Rae Sloan Bredin was the son of the artist and teacher Christine Sloan Bredin. Born in Butler, Pennsylvania, he first studied art at the Pratt Institute in Brooklyn, New York, until 1899. He subsequently studied with William Merritt Chase and Frank Vincent DuMond from 1900 to 1902 at the New York School of Art, where he met future New Hope painters Charles Rosen and Robert Spencer. He concluded his artistic education at the Pennsylvania Academy of the Fine Arts in Philadelphia. After traveling to France in 1914, he settled in New Hope, Pennsylvania, where he became a leading painter of the art colony. Bredin lived in the artist Morgan Colt’s former studio near the Rabbit Run Bridge and painted landscapes, murals, and portraits.

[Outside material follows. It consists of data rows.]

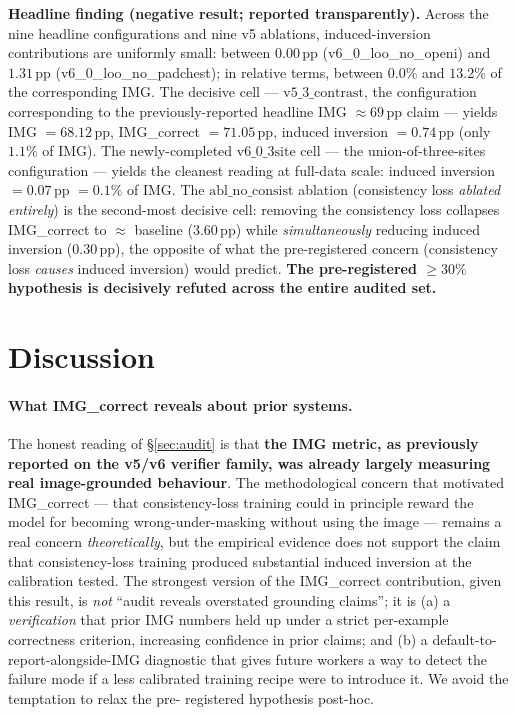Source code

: \documentclass{article}
\begin{document}
\textbf{Headline finding (negative result; reported transparently).} Across
the nine headline configurations and nine v5 ablations, induced-inversion
contributions are uniformly small: between $0.00$\,pp (v6\_0\_loo\_no\_openi)
and $1.31$\,pp (v6\_0\_loo\_no\_padchest); in relative terms, between
$0.0\%$ and $13.2\%$ of the corresponding IMG. The decisive cell ---
$\mathrm{v5\_3\_contrast}$, the configuration corresponding to the
previously-reported headline IMG $\approx 69$\,pp claim --- yields IMG
$= 68.12$\,pp, IMG\_correct $= 71.05$\,pp, induced inversion $= 0.74$\,pp
(only $1.1\%$ of IMG). The newly-completed $\mathrm{v6\_0\_3site}$ cell ---
the union-of-three-sites configuration --- yields the cleanest reading at
full-data scale: induced inversion $= 0.07$\,pp $= 0.1\%$ of IMG. The
$\mathrm{abl\_no\_consist}$ ablation (consistency loss \emph{ablated
entirely}) is the second-most decisive cell: removing the consistency loss
collapses IMG\_correct to $\approx$ baseline (3.60\,pp) while
\emph{simultaneously} reducing induced inversion (0.30\,pp), the opposite
of what the pre-registered concern (consistency loss \emph{causes} induced
inversion) would predict. \textbf{The pre-registered $\geq 30\%$ hypothesis
is decisively refuted across the entire audited set.}

\section{Discussion}
\label{sec:discuss}

\paragraph{What IMG\_correct reveals about prior systems.} The honest
reading of \S\ref{sec:audit} is that \textbf{the IMG metric, as previously
reported on the v5/v6 verifier family, was already largely measuring real
image-grounded behaviour}. The methodological concern that motivated
IMG\_correct --- that consistency-loss training could in principle reward
the model for becoming wrong-under-masking without using the image ---
remains a real concern \emph{theoretically}, but the empirical evidence
does not support the claim that consistency-loss training produced
substantial induced inversion at the calibration tested. The strongest
version of the IMG\_correct contribution, given this result, is
\emph{not} ``audit reveals overstated grounding claims''; it is (a) a
\emph{verification} that prior IMG numbers held up under a strict
per-example correctness criterion, increasing confidence in prior claims;
and (b) a default-to-report-alongside-IMG diagnostic that gives future
workers a way to detect the failure mode if a less calibrated training
recipe were to introduce it. We avoid the temptation to relax the pre-
registered hypothesis post-hoc.
\end{document}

As an accomplished figure painter and a sensitive landscapist, Bredin was well suited to synthesize the two genres. His most successful works in this vein place monumental female figures that resemble those of Frederick Frieseke within decorative landscapes akin to Daniel Garber’s.

Bredin exhibited at the National Academy of Design, Pennsylvania Academy of the Fine Arts, Art Institute of Chicago, Corcoran Gallery biennials, Salmagundi Club, National Arts Club, Art Club of Philadelphia, Panama-Pacific Exposition, San Francisco, 1915, and the Sesquicentennial Exposition, Philadelphia, 1926. He also contributed several paintings to the Exhibition of the New Hope Group of Painters, which toured the country in 1916-17. He was an associate of the National Academy of Design and a member of the Allied Artists of America, Salmagundi Club, International Society of Arts & Letters, National Arts Club, National Association of Portrait Painters, Rochester Art Club, Philadelphia Sketch Club, Art Alliance of Philadelphia, and the Art Club of Philadelphia. He taught at the New York School of Fine Arts, Pennsylvania Academy of the Fine Arts, Philadelphia School of Design for Women, Holmquist School for Girls, New Hope, University of Virginia, and with William Merritt Chase at the Shinnecock Summer School of Art, Long Island, New York. Bredin also took over Chase’s master classes at the Manhattan Art School after his death in 1916. Bredin’s work can be found in the collections of the Salmagundi Club, New York; New Jersey State Museum, Trenton; Art Club of Philadelphia, Swarthmore College, Pennsylvania; Corcoran Gallery of Art, Washington, D. C.; and the Minneapolis Art Society.